WASHINGTON, D.C. - The United States Senate today overwhelmingly passed legislation, authored by Maine Senator Susan Collins, that would reform the U.S. Postal Service and save the Eastern Maine Processing Center in Hampden that had been slated for closure by the Postal Service. The bill passed by a bipartisan vote of 62-37.
The Postal Service has lost more than $13 billion during the past two years, and by the end of this year, its statutory credit limit of $16 billion will be maxed out. Driving this crisis are many factors, including first-class mail volume has fallen by 26 percent since 2006 and continues to decline. Reflecting that sharp drop in volume, revenue has also plummeted from $72.8 billion in 2006 to $65.7 billion in 2011. The Postal Service is at great risk of not being able to make payroll by this fall, according to the Postmaster General himself.
To remedy this crisis and put the USPS on solid financial footing, Senator Collins' bill would give the Postmaster General the tools to compassionately downsize the postal workforce to match the declining mail volume. The bill gives the Postal Service the tools to eliminate more than 100,000 positions -- or about 18 percent of the workforce -- over the next three years, saving an estimated $8 billion annually, through employee buy-outs and early retirement incentives. The incentives would be funded by the return of overpayments made by the Postal Service into the Federal Employee Retirement System. These are not tax dollars; the payments were made from the Postal Service's revenues and postal employee contributions.
For the first time in 35 years, the bill also overhauls the federal workers' compensation across the entire federal government by reducing costs, cracks down on fraud, making the system fairer, and encouraging a return to work for employees who are able to work.
The bill encourages the Postal Service to operate more like a business: by cutting internal costs first instead of driving away customers with deep service cuts or steep price hikes. Specifically, Senator Collins' legislation prevents the Postal Service from eliminating Saturday service for at least two years and then only if the Government Accountability Office and Postal regulators certify that it is necessary to ensure solvency.
The bill includes a one-year moratorium on closures of small, rural post offices unless there is no significant community opposition to the closure. It encourages the Postal to work with the community to explore options such as co-locating a post office within a retail store or sharing space with government agencies.

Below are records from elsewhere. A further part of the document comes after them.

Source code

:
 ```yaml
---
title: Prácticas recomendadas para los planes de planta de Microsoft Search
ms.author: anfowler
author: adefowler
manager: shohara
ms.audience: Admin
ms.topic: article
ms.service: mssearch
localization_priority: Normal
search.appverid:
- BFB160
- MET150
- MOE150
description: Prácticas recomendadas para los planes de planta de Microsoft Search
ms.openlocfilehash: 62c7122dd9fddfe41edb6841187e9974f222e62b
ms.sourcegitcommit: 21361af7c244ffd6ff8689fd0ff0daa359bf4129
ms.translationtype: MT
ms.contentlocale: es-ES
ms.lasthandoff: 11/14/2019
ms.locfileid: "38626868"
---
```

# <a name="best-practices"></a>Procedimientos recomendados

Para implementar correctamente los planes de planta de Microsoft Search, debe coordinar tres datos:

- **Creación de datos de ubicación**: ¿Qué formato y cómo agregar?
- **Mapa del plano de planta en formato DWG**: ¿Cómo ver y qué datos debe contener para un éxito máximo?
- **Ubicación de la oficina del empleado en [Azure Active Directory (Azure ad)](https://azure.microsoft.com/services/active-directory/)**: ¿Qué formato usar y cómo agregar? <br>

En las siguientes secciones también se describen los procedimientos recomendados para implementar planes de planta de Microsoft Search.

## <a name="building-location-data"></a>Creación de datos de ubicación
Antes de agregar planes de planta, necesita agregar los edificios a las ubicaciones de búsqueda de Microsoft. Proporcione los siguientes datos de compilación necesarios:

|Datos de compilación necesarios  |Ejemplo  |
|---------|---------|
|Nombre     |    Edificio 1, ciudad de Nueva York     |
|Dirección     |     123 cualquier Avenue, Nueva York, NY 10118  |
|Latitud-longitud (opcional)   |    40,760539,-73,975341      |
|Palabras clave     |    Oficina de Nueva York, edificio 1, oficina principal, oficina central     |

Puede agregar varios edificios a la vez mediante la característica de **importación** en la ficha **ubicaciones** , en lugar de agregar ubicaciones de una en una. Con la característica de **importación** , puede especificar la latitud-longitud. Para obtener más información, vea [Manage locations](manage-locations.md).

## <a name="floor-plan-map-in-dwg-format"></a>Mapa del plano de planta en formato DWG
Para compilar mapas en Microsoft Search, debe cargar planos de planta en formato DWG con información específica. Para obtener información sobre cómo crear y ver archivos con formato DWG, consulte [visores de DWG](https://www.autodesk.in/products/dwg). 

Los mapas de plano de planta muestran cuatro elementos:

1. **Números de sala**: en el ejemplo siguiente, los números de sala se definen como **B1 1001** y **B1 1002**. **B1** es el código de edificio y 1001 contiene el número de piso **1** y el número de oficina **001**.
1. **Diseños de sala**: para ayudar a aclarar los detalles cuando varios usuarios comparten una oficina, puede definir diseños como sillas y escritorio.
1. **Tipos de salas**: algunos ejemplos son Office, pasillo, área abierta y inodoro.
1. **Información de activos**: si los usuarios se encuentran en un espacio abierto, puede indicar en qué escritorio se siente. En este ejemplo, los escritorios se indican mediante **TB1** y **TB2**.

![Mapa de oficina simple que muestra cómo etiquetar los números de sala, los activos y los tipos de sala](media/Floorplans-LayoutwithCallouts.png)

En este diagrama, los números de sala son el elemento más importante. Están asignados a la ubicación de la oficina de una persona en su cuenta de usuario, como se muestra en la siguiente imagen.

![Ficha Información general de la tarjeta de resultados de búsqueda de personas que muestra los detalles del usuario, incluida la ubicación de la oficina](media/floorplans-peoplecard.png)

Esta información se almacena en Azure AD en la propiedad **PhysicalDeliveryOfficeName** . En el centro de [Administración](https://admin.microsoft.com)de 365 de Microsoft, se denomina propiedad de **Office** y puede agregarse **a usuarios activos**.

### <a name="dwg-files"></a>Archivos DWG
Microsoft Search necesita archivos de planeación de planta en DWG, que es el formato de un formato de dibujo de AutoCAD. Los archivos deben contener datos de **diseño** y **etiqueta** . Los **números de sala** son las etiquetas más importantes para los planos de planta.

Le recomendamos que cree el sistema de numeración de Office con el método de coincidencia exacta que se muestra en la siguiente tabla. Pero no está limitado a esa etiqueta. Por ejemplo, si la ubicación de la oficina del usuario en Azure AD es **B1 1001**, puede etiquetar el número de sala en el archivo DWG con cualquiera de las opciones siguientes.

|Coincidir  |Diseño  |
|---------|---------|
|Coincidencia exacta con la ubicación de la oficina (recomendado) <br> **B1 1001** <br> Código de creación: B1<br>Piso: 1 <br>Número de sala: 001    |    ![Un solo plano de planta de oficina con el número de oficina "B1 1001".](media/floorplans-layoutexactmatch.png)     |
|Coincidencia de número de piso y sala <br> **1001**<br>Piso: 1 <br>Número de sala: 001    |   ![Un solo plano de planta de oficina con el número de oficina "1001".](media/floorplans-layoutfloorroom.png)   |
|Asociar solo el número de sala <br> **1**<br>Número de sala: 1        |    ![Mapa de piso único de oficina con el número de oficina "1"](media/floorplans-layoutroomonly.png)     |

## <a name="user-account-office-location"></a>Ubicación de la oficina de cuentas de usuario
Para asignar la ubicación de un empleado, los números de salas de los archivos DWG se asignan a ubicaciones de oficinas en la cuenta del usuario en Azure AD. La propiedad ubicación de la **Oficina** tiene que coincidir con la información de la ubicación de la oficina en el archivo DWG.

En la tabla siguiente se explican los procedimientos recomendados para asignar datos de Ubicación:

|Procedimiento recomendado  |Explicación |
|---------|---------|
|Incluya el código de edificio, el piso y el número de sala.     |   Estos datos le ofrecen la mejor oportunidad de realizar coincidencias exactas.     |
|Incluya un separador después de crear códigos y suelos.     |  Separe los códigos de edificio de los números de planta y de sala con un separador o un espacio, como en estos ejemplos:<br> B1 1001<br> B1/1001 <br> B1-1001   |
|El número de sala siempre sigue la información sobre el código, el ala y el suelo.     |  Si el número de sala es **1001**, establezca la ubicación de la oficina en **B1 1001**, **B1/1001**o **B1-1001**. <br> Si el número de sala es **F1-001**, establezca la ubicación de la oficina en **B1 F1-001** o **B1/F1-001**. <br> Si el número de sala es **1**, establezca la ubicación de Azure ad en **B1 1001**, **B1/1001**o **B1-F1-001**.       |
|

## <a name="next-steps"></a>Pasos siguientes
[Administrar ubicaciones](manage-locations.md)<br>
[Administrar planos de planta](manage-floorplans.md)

Senator Collins authored a key provision that would result in the continued operation of the Eastern Maine Processing Center in Hampden by mandating certain overnight delivery standards in some areas. In Maine, reliable overnight delivery service would be impossible without both the Eastern Maine facility in Hampden and the Southern Maine plant in Scarborough. The Hampden plant could not be closed as long as these standards become law.
The Postmaster General originally proposed elimination of 223 of the 461 postal processing facilities around the country. Senator Collins' bill would spare 86 of those that were slated for closure because they would be needed to meet the overnight delivery standard, thus leaving 324 plants around the country, including the two in Maine.
"This is an important victory for the U.S. Postal Service, the American economy, and customers who rely on dependable and universal postal service" said Senator Collins. "It is also great news for employees at the Hampden plant, and for the businesses and residents of northern, eastern, central, and western Maine. The overnight mail requirements included in our bill will necessitate keeping the Hampden mail processing center open. As I have argued for a long time, given the geography of our State, both plants - in Hampden and Scarborough -- are clearly essential.
"In recent months, we have seen the Postal Service announce a number of draconian measures including the intent to close hundreds of processing plants and implementing disastrous service standard changes. Our bill takes a far better approach that helps the Postal Service right size its excess capacity, while still maintaining what is one of the most valuable assets to the Postal Service: its ability to deliver mail overnight to many areas.
"Today's vote is also a win for bipartisanship. Americans are rightly frustrated about what many feel is a dysfunctional Congress. With enormous problems facing our country and Congress having little to show by way of accomplishments, the process we've just completed on this bill demonstrates Senators can work together. Today, we see that progress can occur when Republicans and Democrats work together; when Senators from big states and small find common ground. We can achieve important policy for those who sent us here."
The Postal Service is the linchpin of a $1.1 trillion mailing and mail-related industry that employs nearly 8.7 million Americans in fields as diverse as direct mail, printing, catalog companies, magazine and newspaper publishing, and paper manufacturing.
Nearly 38,000 Mainers work in jobs related to the mailing industry, including thousands at our pulp and paper mills like the one in Bucksport, Maine, which provides paper for Time magazine.
The bipartisan "21st Century Postal Service Act" is authored by Senators Susan Collins and Joe Lieberman, Ranking Member and Chairman of the Senate Homeland Security and Governmental Affairs Committee, along with Senators Tom Carper (D-DE) and Scott Brown (R-MA). The House of Representatives must now pass postal reform legislation and then President must sign it.